- What the task requires
Please restate word for word the line holding "The SeaHorn program" and every following line through the end of the entries.

- Dataset
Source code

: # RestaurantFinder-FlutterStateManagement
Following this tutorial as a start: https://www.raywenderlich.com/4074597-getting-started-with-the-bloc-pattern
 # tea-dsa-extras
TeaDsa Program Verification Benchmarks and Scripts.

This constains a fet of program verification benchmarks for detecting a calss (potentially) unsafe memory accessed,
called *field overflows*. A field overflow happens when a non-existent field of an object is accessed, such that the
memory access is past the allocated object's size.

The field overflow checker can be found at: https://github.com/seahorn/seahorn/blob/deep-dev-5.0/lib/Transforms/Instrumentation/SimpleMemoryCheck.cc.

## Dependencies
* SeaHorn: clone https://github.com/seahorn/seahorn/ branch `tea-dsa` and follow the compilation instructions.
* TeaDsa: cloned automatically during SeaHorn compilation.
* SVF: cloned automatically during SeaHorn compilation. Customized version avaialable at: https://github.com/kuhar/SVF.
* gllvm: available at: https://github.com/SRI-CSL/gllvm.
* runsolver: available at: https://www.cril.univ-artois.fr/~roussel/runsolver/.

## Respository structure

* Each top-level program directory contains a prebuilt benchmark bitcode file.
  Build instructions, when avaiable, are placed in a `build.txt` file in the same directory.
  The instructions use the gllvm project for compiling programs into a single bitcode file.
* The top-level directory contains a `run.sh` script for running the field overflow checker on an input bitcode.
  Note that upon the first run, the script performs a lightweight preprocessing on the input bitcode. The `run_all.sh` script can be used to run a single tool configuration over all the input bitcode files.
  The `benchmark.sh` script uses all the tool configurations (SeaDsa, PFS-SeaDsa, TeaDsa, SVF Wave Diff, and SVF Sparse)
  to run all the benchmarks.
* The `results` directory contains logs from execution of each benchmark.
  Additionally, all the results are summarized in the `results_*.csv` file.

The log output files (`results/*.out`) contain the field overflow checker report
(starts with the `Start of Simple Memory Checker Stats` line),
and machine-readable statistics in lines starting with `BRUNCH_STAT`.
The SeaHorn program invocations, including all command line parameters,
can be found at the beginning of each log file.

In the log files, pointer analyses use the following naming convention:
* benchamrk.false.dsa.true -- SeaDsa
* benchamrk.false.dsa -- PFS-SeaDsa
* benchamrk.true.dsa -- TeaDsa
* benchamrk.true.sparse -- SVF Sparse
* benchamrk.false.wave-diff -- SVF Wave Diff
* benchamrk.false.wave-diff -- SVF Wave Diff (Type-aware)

- Problem solution
The SeaHorn program invocations, including all command line parameters,
can be found at the beginning of each log file.

In the log files, pointer analyses use the following naming convention:
* benchamrk.false.dsa.true -- SeaDsa
* benchamrk.false.dsa -- PFS-SeaDsa
* benchamrk.true.dsa -- TeaDsa
* benchamrk.true.sparse -- SVF Sparse
* benchamrk.false.wave-diff -- SVF Wave Diff
* benchamrk.false.wave-diff -- SVF Wave Diff (Type-aware)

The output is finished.